Hmm, if we look at $g(x) = f(f(x)) = x^2-2$ and find the fixpoints $t_0=-1,t_1=2$ then we might assume a solution $h(x)$ for $g(x) = h(x-2)+2 $ and then from this we search for the half-iterate of $h(x)$ defining $h(x-2)+2 = w(w(x-2))+2$ and shall have a solution of the problem by $f(x)=w(x+2)-2$, hopefully having nonzero range of convergence at least in the vicinity of the fixpoint $t_1$.
With this ansatz we find that $$h(x) = g(x+2)-2 = (x+2)^2-4 = 4x+1x^2$$ could be a replacement for $g(x)$ and from this we get the leading terms for the power series of its half-iterate $$w(x) = 2 x + 1/6 x^2 - 1/90 x^3 + 1/720 x^4 - 7/32400 x^5 \\ + 161/4276800 x^6 - 391/55598400 x^7 + O(x^8) $$ by standard algebraic manipulations. (To check this insert $w(x)$ for $x$ in that leading terms)
Thus $f(x)$ can be written as a power series around (fixpoint) $2$: $$f(x) = 2+ 2 (x-2) + 1/6 (x-2)^2 - 1/90 (x-2)^3 + 1/720 (x-2)^4 - 7/32400 (x-2)^5 \\ + 161/4276800 (x-2)^6 - 391/55598400 (x-2)^7 + O(x^8) $$ (The link gives a confirmation using WolframAlpha and a $\cosh()$ /$\text{arccosh}()$-formula, see my other answer)
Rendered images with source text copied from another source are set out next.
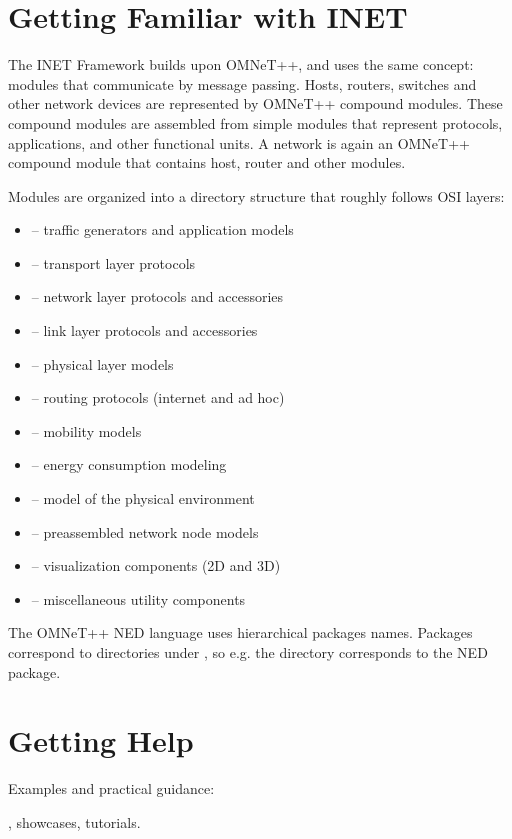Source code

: \section{Getting Familiar with INET}

The INET Framework builds upon OMNeT++, and uses the same concept: modules
that communicate by message passing. Hosts, routers, switches and other
network devices are represented by OMNeT++ compound modules. These compound
modules are assembled from simple modules that represent protocols,
applications, and other functional units. A network is again an OMNeT++
compound module that contains host, router and other modules.

Modules are organized into a directory structure that roughly follows 
OSI layers:

\begin{itemize}
  \item {} -- traffic generators and application models
  \item {} -- transport layer protocols
  \item {} -- network layer protocols and accessories
  \item {} -- link layer protocols and accessories
  \item {} -- physical layer models
  \item {} -- routing protocols (internet and ad hoc)
  \item {} -- mobility models
  \item {} -- energy consumption modeling
  \item {} -- model of the physical environment
  \item {} -- preassembled network node models
  \item {} -- visualization components (2D and 3D)
  \item {} -- miscellaneous utility components
\end{itemize}

The OMNeT++ NED language uses hierarchical packages names. Packages correspond 
to directories under , so e.g. the 
directory corresponds to the  NED package.

\section{Getting Help}

Examples and practical guidance:

 , 
 showcases, 
 tutorials.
By the first $64$ terms it looks as if $w(x)$ has a positive range of convergence; and computing a couple of examples gives $$ \begin{array} {c|c|c|c} x &g(x)=h(1-t_1)+t_1 & f(x) = w(x-t_1)+t_1 & f(f(x))=w(w(x-t_1))+t_1\\ \hline\\ 1 & -1 & 0.17942912356439677341 & -1.0 \\ 1.5 & 0.25 & 1.0431497617870845281 & 0.25 \\ 2.5 & 4.25 & 3.0403583699367069623& 4.25 \\ \end{array}$$ while the results for $f(x)$ are only (but well) approximated because I've only the truncation to say 32 or 64 terms so far and not yet an analytical description for the coefficients which only would allow an exact result.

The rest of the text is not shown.